En el restaurante de Carlos Sobera, a veces el primer impacto visual es tan fuerte que no deja espacio para el amor. Es lo que les ocurrió este lunes a Daniel y María, dos solteros con estilos «extremos» que, lejos de atraerse por su originalidad, chocaron antes incluso de sentarse a la mesa.
Un soltero de oro (literalmente)
Daniel, natural de Toledo, hizo una entrada triunfal con un look íntegramente dorado que dejó al propio Sobera boquiabierto. Su pasión por este color le viene de familia —su abuela era apodada «M.A.» por su parecido con el personaje de El Equipo A— y confesó que, pese a las críticas recibidas desde el colegio, compra todo lo que brille. «Tengo hasta chándales dorados», admitió con orgullo.

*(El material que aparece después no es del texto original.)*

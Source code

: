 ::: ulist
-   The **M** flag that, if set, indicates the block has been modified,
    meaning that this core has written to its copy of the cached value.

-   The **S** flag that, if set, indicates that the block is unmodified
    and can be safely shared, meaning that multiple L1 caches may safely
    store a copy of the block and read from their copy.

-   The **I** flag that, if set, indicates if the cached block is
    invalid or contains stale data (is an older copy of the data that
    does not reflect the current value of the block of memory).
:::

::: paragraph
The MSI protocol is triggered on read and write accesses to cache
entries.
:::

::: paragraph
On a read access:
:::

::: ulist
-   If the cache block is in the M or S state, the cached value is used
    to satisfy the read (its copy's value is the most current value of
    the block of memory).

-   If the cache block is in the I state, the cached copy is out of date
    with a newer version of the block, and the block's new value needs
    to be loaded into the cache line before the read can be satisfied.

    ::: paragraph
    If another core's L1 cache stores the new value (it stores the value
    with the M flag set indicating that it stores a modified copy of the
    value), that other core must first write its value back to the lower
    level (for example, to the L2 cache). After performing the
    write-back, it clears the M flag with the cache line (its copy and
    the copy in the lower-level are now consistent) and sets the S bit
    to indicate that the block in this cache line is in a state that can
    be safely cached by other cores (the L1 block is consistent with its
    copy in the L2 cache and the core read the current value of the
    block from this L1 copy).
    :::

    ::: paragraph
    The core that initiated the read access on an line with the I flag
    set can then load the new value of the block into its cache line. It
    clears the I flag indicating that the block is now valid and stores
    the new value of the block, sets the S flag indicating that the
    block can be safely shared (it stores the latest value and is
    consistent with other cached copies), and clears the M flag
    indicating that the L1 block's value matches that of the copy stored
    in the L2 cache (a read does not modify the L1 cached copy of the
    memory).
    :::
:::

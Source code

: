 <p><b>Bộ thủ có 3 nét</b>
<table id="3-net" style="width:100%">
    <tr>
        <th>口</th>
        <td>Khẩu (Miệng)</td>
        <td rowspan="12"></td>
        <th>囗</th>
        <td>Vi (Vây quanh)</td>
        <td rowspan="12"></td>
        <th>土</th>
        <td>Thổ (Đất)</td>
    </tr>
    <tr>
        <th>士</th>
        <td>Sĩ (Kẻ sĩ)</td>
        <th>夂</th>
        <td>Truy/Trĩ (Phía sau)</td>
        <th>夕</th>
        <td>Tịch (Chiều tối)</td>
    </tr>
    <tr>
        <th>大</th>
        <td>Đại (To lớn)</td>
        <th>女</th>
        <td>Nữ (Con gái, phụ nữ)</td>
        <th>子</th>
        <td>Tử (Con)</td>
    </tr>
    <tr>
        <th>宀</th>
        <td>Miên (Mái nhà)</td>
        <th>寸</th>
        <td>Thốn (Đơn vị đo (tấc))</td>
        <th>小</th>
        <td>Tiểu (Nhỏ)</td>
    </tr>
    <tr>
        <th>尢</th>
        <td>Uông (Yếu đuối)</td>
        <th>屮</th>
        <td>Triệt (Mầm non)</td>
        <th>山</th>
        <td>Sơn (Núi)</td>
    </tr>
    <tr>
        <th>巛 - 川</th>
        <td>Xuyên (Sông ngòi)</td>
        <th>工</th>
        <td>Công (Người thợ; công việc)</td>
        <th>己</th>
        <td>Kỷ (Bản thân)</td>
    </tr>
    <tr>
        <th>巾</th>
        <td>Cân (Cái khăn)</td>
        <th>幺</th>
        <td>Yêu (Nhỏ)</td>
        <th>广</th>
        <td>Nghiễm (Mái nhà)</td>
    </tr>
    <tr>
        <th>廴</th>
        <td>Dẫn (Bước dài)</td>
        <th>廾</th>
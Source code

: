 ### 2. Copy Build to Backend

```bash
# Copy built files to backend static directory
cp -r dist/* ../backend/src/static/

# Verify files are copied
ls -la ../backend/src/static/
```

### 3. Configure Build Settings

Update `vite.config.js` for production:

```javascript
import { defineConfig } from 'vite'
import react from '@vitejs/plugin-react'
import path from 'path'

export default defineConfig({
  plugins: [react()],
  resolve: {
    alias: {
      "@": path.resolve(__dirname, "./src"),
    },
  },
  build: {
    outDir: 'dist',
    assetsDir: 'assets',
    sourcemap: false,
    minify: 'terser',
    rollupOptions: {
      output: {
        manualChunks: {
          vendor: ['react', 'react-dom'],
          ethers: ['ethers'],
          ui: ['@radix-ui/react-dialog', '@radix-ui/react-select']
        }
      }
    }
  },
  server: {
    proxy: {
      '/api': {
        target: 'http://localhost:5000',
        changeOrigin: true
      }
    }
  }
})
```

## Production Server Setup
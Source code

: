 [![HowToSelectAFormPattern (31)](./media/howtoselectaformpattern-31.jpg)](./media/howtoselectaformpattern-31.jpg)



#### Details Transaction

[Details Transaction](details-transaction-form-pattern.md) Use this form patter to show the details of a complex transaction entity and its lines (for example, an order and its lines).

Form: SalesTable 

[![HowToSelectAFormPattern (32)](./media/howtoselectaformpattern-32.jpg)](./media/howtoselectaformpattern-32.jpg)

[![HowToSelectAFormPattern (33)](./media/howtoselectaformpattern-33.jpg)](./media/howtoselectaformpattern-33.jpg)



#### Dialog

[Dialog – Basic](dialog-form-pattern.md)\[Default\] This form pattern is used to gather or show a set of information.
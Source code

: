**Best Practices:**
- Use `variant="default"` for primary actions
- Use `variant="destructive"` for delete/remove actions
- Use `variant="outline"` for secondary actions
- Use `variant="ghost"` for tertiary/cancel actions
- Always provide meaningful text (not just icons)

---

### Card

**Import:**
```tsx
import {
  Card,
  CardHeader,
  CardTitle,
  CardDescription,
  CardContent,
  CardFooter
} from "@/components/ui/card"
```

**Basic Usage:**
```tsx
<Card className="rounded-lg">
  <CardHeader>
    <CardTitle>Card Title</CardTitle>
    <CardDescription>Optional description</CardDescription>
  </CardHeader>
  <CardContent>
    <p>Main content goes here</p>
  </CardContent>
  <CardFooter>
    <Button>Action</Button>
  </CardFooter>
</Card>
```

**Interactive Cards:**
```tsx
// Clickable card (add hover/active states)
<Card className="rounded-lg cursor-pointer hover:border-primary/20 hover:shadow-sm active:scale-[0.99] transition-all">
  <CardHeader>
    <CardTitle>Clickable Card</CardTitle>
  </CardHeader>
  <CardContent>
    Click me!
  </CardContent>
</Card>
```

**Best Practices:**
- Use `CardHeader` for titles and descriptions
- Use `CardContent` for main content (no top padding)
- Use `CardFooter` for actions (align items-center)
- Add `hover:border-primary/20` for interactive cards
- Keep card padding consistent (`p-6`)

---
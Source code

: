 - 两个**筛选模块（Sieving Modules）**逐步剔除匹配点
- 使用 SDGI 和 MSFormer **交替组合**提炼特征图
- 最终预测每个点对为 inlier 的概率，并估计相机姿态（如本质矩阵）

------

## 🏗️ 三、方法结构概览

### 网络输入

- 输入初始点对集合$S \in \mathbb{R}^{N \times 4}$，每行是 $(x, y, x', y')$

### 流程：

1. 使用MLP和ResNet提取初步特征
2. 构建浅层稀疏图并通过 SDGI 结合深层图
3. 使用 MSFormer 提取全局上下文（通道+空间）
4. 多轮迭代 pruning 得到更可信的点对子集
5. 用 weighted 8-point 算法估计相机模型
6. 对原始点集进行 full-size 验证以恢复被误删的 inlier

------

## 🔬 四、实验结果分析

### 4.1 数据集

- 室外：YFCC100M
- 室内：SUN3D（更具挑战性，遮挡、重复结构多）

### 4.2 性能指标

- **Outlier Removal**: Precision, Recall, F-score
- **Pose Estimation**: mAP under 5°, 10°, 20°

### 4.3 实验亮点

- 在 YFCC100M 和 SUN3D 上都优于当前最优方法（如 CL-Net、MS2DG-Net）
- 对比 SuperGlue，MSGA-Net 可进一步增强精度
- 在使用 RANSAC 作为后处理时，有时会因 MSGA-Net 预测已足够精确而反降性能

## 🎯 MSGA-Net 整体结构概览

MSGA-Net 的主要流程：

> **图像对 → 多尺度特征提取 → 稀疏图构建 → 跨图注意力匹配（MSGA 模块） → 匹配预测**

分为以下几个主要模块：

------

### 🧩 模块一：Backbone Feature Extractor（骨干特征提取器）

El choque: «¡Qué escotada vas, hija mía!»
Su cita fue María, una profesora de Sabadell que también entiende la moda como una forma de expresión personal y «extrema». Sin embargo, la sintonía se rompió en el segundo uno. Al verse, el comentario de Daniel sobre el escote de María sentó como un jarro de agua fría a la catalana: «¿Tú de qué vas? No lo conozco de nada y lo primero que me dice es lo del escote…», sentenció ella en privado.
El vestuario siguió siendo el elefante en la habitación durante toda la velada:
- La opinión de ella: María fue clara al confesar que el estilo barroco de Daniel no encajaba, ni de lejos, con lo que busca en una pareja ideal.
- La desconexión: A pesar de que ambos comparten el gusto por vestir de forma llamativa, sus personalidades no terminaron de engranar.
Final esperado: química de amigos, pero nada más
La cena transcurrió con cordialidad, pero sin chispas. Daniel descartó una segunda cita alegando que María no era su prototipo, algo en lo que ella coincidió plenamente: «Es algo mutuo», concluyó la soltera, resumiendo el encuentro como una experiencia donde solo hubo química para una amistad.